Isabelle (Diane Kruger) is prepared to marry Pierre (Robert Plagnol), the man she has loved for the past ten years. First she has to overcome a curse that her female family members have been battling for years—that all their first marriages end in divorce. Isabelle comes up with the perfect plan. She will marry a stranger and get a quick divorce to avoid the curse and be happily married forever the second time. She flies to Copenhagen and finds the perfect pigeon in Jean Yves (Dany Boon), an editor for the Guide du Routard, but her plans are complicated when he believes that she is in love with him. When Isabelle's arranged marriage goes awry, she tracks down the pigeon in hopes she can somehow marry him and divorce him without too much trouble. When he travels to Kenya, she follows him in the hope that he will sign her divorce papers.
Cast
Production
A Perfect Plan was filmed on location in Moscow, Russia and Antwerp, Flanders, Belgium.
Critical response
Review aggregation website Rotten Tomatoes reported an approval rating of 33%, based on 18 reviews, with an average score of 5/10.
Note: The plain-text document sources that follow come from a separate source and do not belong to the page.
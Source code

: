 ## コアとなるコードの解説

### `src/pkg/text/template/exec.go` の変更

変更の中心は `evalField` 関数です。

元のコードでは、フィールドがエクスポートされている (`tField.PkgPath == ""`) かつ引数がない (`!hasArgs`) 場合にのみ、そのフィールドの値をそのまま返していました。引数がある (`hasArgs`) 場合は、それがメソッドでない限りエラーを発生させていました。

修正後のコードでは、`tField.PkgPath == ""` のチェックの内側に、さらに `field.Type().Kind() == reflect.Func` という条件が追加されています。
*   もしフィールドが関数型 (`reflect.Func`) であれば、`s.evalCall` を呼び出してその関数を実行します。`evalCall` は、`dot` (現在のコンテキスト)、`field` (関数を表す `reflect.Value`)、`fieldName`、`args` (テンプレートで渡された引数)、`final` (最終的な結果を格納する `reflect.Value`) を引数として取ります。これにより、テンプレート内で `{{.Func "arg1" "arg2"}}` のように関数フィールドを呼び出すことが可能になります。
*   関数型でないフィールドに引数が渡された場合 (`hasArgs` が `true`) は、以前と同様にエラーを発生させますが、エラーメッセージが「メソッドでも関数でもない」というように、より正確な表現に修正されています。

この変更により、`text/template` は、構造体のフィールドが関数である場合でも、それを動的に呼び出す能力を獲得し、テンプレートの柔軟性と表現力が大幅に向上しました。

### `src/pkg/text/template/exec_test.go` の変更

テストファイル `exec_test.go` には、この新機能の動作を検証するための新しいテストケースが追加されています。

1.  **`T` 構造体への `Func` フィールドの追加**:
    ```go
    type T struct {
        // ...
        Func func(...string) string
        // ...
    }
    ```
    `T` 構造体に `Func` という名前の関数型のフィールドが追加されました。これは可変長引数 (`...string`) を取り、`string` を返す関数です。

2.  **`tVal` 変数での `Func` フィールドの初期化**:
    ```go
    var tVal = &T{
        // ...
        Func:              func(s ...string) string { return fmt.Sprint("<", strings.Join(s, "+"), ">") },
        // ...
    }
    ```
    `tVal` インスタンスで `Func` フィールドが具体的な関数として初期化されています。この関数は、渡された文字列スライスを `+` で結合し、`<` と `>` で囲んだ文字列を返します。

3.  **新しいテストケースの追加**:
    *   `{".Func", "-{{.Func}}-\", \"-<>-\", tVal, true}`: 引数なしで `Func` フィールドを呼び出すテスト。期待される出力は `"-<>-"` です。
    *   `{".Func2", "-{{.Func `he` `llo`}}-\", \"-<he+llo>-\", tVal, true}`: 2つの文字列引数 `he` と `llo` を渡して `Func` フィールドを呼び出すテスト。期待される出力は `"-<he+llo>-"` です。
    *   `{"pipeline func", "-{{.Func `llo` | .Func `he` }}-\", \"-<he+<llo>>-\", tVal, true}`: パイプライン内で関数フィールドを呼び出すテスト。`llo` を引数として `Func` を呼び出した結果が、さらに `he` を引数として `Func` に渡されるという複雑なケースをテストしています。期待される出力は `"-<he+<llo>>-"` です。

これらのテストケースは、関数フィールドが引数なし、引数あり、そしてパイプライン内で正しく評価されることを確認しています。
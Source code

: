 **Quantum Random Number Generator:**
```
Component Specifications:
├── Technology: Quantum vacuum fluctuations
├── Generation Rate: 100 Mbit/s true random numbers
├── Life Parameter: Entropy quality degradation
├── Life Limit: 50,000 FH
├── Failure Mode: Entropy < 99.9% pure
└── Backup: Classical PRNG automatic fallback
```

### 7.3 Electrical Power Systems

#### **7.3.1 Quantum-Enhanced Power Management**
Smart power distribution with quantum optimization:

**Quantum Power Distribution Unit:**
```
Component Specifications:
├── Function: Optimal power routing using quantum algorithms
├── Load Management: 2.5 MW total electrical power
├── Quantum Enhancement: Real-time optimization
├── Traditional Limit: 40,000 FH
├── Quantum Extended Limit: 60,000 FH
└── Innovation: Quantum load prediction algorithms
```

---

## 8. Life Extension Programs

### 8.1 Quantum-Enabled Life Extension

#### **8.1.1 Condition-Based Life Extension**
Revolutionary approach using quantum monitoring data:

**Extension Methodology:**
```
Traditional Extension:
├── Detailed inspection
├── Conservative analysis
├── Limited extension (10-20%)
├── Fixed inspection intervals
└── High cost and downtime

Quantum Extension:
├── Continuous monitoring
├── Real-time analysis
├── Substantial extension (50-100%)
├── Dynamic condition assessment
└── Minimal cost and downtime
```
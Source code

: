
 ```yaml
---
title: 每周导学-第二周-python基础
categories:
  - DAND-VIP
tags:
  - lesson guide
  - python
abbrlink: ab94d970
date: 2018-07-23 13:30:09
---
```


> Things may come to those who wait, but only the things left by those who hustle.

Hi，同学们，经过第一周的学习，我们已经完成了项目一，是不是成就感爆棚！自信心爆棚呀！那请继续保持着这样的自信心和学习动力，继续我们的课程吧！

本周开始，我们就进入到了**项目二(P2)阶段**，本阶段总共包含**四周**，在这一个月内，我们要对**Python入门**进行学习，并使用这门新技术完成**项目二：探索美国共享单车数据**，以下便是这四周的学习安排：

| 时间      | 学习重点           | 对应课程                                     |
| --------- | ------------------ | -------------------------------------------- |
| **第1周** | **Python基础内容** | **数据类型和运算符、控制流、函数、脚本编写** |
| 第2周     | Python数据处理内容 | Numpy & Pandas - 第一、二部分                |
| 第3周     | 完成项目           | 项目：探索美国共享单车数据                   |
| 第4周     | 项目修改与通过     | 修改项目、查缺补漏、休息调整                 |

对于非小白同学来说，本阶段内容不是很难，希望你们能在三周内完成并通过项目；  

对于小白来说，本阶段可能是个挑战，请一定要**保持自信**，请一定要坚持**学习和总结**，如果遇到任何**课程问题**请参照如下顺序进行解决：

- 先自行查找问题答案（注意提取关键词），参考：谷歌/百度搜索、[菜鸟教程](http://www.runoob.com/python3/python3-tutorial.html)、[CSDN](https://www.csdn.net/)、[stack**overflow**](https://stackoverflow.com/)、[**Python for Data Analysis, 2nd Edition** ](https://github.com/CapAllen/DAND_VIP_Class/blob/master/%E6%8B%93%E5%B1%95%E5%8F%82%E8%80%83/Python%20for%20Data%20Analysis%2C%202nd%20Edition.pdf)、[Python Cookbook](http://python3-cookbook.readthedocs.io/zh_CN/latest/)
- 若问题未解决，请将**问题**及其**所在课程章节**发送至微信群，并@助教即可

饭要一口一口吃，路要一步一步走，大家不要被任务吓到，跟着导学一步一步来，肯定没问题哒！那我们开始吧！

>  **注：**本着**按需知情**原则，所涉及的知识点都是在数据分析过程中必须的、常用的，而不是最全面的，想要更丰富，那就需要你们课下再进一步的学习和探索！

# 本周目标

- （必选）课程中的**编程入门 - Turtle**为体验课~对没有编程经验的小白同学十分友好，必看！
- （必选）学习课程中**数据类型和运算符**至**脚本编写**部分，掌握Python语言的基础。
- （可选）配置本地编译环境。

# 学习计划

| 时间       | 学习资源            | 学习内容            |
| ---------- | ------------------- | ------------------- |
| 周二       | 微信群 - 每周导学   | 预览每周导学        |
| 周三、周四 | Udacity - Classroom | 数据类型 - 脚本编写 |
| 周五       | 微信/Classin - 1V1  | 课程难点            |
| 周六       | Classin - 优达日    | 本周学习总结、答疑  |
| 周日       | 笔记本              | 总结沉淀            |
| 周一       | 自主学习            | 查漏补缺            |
In his review in The Hollywood Reporter, Jordon Mintzer wrote that the film "works best as a portrait of two opposites who come together out of empathy, rather than out of love." In his review in The Montreal Gazette, T'Cha Dunlevy felt that the film "may have worked on paper, but the execution leaves much to be desired".
Box office
Upon its theatrical release, A Perfect Plan earned $16 million worldwide.